CVE-2026-47182 Overview
CVE-2026-47182 is an access control vulnerability in the Frappe full-stack web application framework. Authenticated users can access private files by guessing file paths, bypassing the framework's intended file access controls. The flaw affects all versions of Frappe prior to 16.17.4 and is tracked under [CWE-284: Improper Access Control].
The vulnerability requires only low-privilege authentication and exposes private file content over the network. Frappe maintainers patched the issue in version 16.17.4. The advisory is published on the Frappe GitHub Security Advisory GHSA-gvg7-4p32-j648.
Critical Impact
Any authenticated Frappe user can retrieve private files by guessing their paths, leading to disclosure of confidential documents, attachments, and uploaded records.
Affected Products
- Frappe Framework versions prior to 16.17.4
- Applications built on the Frappe framework that rely on private file storage
- ERPNext and other downstream products that depend on vulnerable Frappe releases
Discovery Timeline
- 2026-06-12 - CVE-2026-47182 published to NVD
- 2026-06-17 - Last updated in NVD database
Technical Details for CVE-2026-47182
Vulnerability Analysis
Frappe is a Python and JavaScript framework that powers ERPNext and other business applications. The framework supports uploading files marked as private, which should be restricted to authorized users.
The vulnerability allows any authenticated user to access private files when they know or guess the file path. The file delivery handler validates authentication but does not enforce object-level authorization against the requesting user. As a result, a low-privileged session can fetch documents intended for other users or roles.
The issue is classified under [CWE-284: Improper Access Control]. Exploitation is network-reachable and requires no user interaction, but does require valid credentials on the Frappe instance.
Root Cause
The root cause is missing authorization enforcement on the private file retrieval endpoint. Frappe stores private uploads under predictable directory structures, and file names are often derived from document identifiers, timestamps, or original filenames. The handler returns file content based on path resolution alone, without checking whether the caller has read permission on the parent document or file record.
Attack Vector
An attacker authenticates to the target Frappe instance using any valid account, including self-registered or low-privilege users.
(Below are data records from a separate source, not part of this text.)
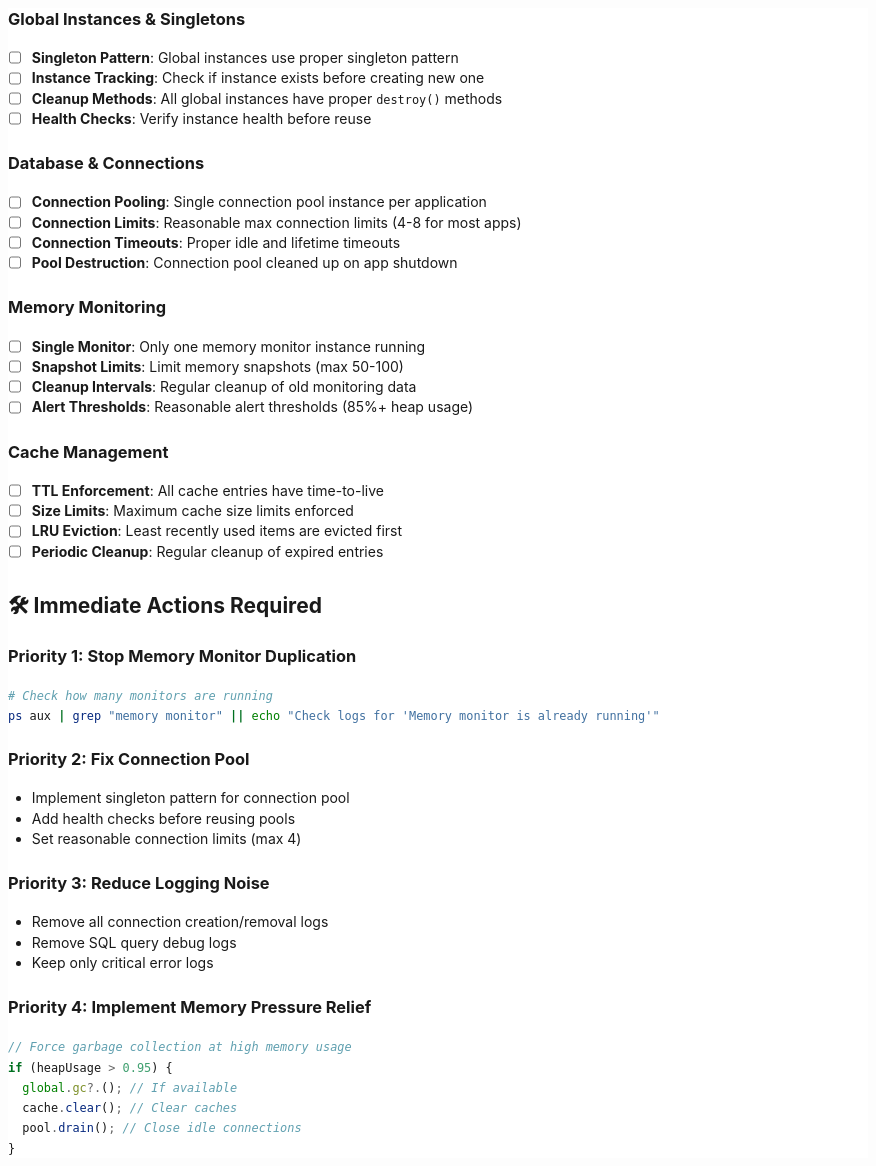 ### **Global Instances & Singletons**

- [ ] **Singleton Pattern**: Global instances use proper singleton pattern
- [ ] **Instance Tracking**: Check if instance exists before creating new one
- [ ] **Cleanup Methods**: All global instances have proper `destroy()` methods
- [ ] **Health Checks**: Verify instance health before reuse

### **Database & Connections**

- [ ] **Connection Pooling**: Single connection pool instance per application
- [ ] **Connection Limits**: Reasonable max connection limits (4-8 for most apps)
- [ ] **Connection Timeouts**: Proper idle and lifetime timeouts
- [ ] **Pool Destruction**: Connection pool cleaned up on app shutdown

### **Memory Monitoring**

- [ ] **Single Monitor**: Only one memory monitor instance running
- [ ] **Snapshot Limits**: Limit memory snapshots (max 50-100)
- [ ] **Cleanup Intervals**: Regular cleanup of old monitoring data
- [ ] **Alert Thresholds**: Reasonable alert thresholds (85%+ heap usage)

### **Cache Management**

- [ ] **TTL Enforcement**: All cache entries have time-to-live
- [ ] **Size Limits**: Maximum cache size limits enforced
- [ ] **LRU Eviction**: Least recently used items are evicted first
- [ ] **Periodic Cleanup**: Regular cleanup of expired entries

## 🛠 Immediate Actions Required

### **Priority 1: Stop Memory Monitor Duplication**
```bash
# Check how many monitors are running
ps aux | grep "memory monitor" || echo "Check logs for 'Memory monitor is already running'"
```

### **Priority 2: Fix Connection Pool**
- Implement singleton pattern for connection pool
- Add health checks before reusing pools
- Set reasonable connection limits (max 4)

### **Priority 3: Reduce Logging Noise**
- Remove all connection creation/removal logs
- Remove SQL query debug logs
- Keep only critical error logs

### **Priority 4: Implement Memory Pressure Relief**
```typescript
// Force garbage collection at high memory usage
if (heapUsage > 0.95) {
  global.gc?.(); // If available
  cache.clear(); // Clear caches
  pool.drain(); // Close idle connections
}
```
The attacker then requests private file URLs while iterating over predictable path fragments such as document names, sequential identifiers, or known filename conventions.
When a guessed path matches an existing private file, the server returns the file content despite the user lacking explicit permissions on the underlying record. Automated path enumeration can systematically harvest attachments, signed documents, customer records, and other sensitive uploads.
No verified public exploit code is available. Refer to the Frappe GitHub Security Advisory for vendor-supplied technical details.
Detection Methods for CVE-2026-47182
Indicators of Compromise
- High volumes of requests to /private/files/ paths from a single authenticated session
- Sequential or dictionary-style enumeration patterns against file URLs in Frappe access logs
- Successful 200 responses to private file requests from users without related document permissions
- Anomalous data egress volume tied to a single low-privilege user account
Detection Strategies
- Audit Frappe web server logs for repeated GET requests to /private/files/ with varied filename parameters
- Correlate file download events with the requesting user's role and document permission set
- Alert when a single session retrieves private files at a rate inconsistent with normal application use
- Compare requested file owners against the authenticated user to identify cross-tenant or cross-user access
Monitoring Recommendations
- Enable verbose access logging on the Frappe reverse proxy and retain logs for forensic review
- Forward Frappe and Nginx logs to a centralized analytics platform for behavioral baselining
- Monitor authentication events for newly created low-privilege accounts followed by rapid file access
- Track outbound bandwidth on the Frappe host to detect bulk file exfiltration
How to Mitigate CVE-2026-47182
Immediate Actions Required
- Upgrade Frappe to version 16.17.4 or later on all production and staging instances
- Audit user accounts and disable inactive, default, or self-registered accounts that are not required
- Review private file access logs for evidence of enumeration or unauthorized retrieval prior to patching
- Rotate any credentials, API keys, or secrets that may have been stored in private file uploads
Patch Information
The vulnerability is fixed in Frappe 16.17.4. Administrators should upgrade through the standard bench update workflow or apply the upstream patch manually. See the Frappe GitHub Security Advisory GHSA-gvg7-4p32-j648 for release notes and remediation guidance.
Workarounds
- Restrict Frappe instance access to trusted networks or VPN until the patch is applied
- Disable open user self-registration to reduce the pool of accounts that can authenticate
- Apply least-privilege role configurations and remove unnecessary read permissions on file doctypes
- Place a web application firewall rule in front of /private/files/ to throttle enumeration attempts
# Configuration example: upgrade Frappe using bench
bench update --reset
bench --site all migrate
bench version | grep frappe
# Confirm output reports frappe 16.17.4 or later
Disclaimer: This content was generated using AI. While we strive for accuracy, please verify critical information with official sources.